▸ **Task details**
Where the word "logs" occurs in a line of the listing, please copy the line.

▸ **Task input**
....
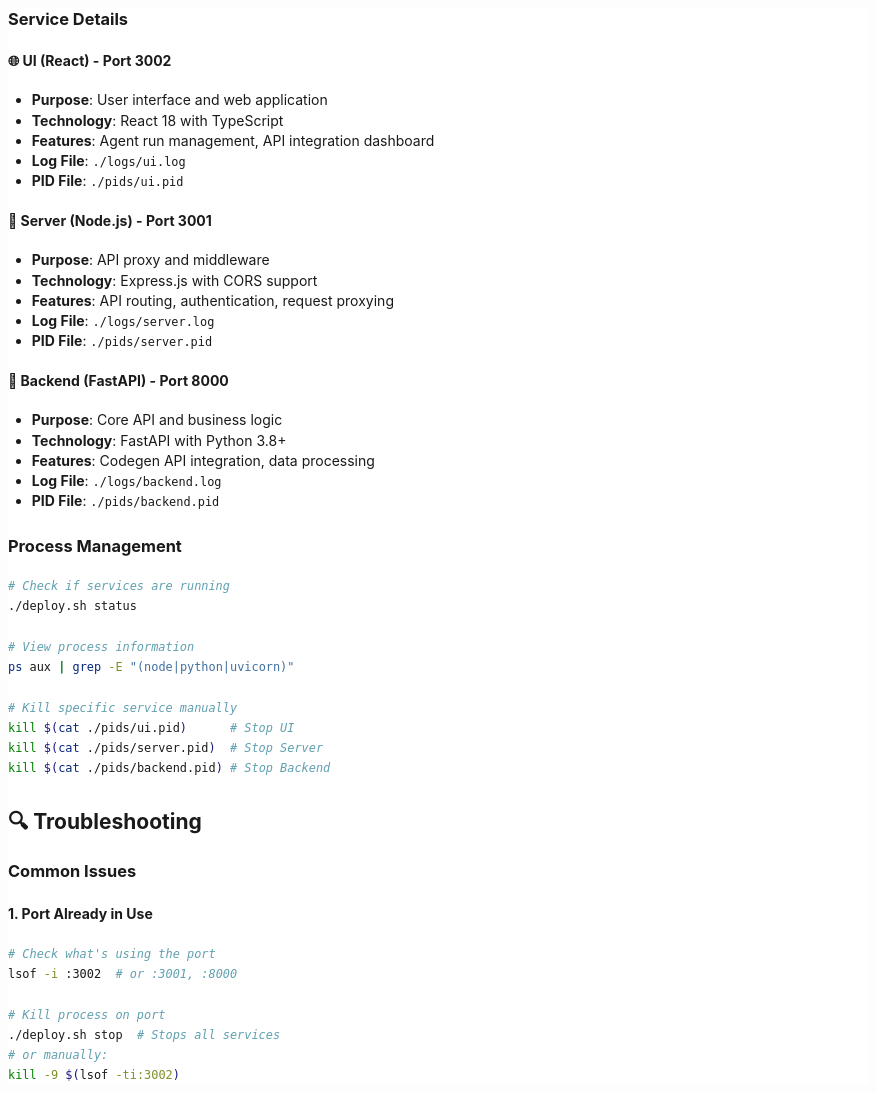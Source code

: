 ### Service Details

#### 🌐 UI (React) - Port 3002
- **Purpose**: User interface and web application
- **Technology**: React 18 with TypeScript
- **Features**: Agent run management, API integration dashboard
- **Log File**: `./logs/ui.log`
- **PID File**: `./pids/ui.pid`

#### 🔧 Server (Node.js) - Port 3001
- **Purpose**: API proxy and middleware
- **Technology**: Express.js with CORS support
- **Features**: API routing, authentication, request proxying
- **Log File**: `./logs/server.log`
- **PID File**: `./pids/server.pid`

#### 🐍 Backend (FastAPI) - Port 8000
- **Purpose**: Core API and business logic
- **Technology**: FastAPI with Python 3.8+
- **Features**: Codegen API integration, data processing
- **Log File**: `./logs/backend.log`
- **PID File**: `./pids/backend.pid`

### Process Management

```bash
# Check if services are running
./deploy.sh status

# View process information
ps aux | grep -E "(node|python|uvicorn)"

# Kill specific service manually
kill $(cat ./pids/ui.pid)      # Stop UI
kill $(cat ./pids/server.pid)  # Stop Server
kill $(cat ./pids/backend.pid) # Stop Backend
```

## 🔍 Troubleshooting

### Common Issues

#### 1. Port Already in Use

```bash
# Check what's using the port
lsof -i :3002  # or :3001, :8000

# Kill process on port
./deploy.sh stop  # Stops all services
# or manually:
kill -9 $(lsof -ti:3002)
```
....
▸ **Completed task**
- **Log File**: `./logs/ui.log`
- **Log File**: `./logs/server.log`
- **Log File**: `./logs/backend.log`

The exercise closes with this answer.